== Exercise ==
A line counts if it contains the word "images" at least once. State how many such lines the records contain, giving the number alone.

━━━ Given data ━━━

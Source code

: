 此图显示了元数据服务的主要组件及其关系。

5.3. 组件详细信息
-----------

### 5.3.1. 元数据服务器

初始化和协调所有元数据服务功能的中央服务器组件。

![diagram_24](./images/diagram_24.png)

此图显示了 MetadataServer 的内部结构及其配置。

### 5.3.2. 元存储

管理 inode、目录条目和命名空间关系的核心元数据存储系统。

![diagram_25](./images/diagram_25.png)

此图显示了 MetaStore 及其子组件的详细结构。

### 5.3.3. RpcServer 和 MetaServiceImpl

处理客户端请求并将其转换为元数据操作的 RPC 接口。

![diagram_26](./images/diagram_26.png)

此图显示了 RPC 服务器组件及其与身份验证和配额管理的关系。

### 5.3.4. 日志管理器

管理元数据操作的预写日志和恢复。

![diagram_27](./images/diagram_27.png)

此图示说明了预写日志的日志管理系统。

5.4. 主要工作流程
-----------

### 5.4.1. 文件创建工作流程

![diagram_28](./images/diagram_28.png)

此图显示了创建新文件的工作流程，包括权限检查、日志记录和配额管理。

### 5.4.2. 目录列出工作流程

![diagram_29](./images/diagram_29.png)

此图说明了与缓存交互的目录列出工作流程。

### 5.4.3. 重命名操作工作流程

━━━

== Answer below ==
6